» **TASK ITEM**: Looking at the records below, count how many lines contain the string "Gamma". Give that number alone.

» **Plain-text document sources**:
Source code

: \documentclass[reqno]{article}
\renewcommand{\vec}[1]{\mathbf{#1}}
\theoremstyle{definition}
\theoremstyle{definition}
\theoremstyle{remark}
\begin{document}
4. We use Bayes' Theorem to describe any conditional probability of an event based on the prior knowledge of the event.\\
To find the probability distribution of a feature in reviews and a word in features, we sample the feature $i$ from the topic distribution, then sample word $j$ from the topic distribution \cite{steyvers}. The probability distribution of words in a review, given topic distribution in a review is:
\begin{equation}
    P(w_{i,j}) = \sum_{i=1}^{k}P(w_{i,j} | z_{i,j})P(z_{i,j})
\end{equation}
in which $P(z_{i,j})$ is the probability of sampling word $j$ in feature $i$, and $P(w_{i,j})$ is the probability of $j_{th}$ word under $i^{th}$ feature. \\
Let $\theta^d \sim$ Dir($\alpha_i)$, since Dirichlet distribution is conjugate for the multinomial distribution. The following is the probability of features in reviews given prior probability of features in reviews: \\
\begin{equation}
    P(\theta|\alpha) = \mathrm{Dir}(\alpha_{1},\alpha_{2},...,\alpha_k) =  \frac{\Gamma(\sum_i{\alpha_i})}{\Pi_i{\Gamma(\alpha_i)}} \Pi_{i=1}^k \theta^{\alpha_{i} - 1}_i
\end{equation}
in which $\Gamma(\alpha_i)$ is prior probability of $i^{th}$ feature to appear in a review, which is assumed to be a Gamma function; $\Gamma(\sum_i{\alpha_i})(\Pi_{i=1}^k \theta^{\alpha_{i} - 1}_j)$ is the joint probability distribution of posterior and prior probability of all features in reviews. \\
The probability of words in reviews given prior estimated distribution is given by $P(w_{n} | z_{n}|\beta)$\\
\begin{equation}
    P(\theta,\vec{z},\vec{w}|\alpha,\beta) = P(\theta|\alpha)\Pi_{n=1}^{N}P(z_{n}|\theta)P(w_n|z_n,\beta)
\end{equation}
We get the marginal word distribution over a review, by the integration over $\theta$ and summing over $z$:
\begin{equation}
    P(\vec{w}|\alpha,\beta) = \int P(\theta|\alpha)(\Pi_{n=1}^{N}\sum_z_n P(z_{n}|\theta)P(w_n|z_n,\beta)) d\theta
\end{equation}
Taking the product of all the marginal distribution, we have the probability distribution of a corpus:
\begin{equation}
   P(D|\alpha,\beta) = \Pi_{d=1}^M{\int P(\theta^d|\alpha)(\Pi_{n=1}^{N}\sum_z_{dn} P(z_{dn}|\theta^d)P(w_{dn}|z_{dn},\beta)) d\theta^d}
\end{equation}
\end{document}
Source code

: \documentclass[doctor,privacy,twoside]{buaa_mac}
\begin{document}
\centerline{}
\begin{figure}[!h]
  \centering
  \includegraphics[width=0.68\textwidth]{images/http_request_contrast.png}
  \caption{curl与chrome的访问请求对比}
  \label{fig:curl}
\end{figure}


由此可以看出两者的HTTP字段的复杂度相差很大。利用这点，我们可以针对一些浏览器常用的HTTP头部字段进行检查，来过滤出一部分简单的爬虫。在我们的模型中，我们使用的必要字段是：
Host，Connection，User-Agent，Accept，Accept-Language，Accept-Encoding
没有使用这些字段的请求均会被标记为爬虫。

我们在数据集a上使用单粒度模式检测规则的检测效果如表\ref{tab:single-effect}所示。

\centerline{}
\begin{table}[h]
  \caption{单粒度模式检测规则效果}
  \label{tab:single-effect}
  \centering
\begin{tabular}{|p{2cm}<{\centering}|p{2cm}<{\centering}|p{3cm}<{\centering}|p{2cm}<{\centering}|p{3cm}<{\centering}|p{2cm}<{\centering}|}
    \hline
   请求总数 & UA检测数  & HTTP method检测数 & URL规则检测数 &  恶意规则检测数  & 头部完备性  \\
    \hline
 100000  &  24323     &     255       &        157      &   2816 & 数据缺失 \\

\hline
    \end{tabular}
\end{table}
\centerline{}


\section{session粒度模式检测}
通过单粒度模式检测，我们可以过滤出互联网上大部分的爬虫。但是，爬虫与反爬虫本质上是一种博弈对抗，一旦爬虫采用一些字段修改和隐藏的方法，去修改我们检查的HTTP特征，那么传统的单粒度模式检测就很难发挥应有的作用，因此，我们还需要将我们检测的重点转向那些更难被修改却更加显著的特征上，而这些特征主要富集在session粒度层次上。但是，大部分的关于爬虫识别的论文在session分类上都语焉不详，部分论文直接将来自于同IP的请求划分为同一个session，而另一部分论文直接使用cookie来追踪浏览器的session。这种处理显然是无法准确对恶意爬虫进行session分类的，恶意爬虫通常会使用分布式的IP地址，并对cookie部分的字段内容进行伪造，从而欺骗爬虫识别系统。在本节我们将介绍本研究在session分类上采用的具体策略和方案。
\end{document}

» **WRITTEN ANSWER**: 2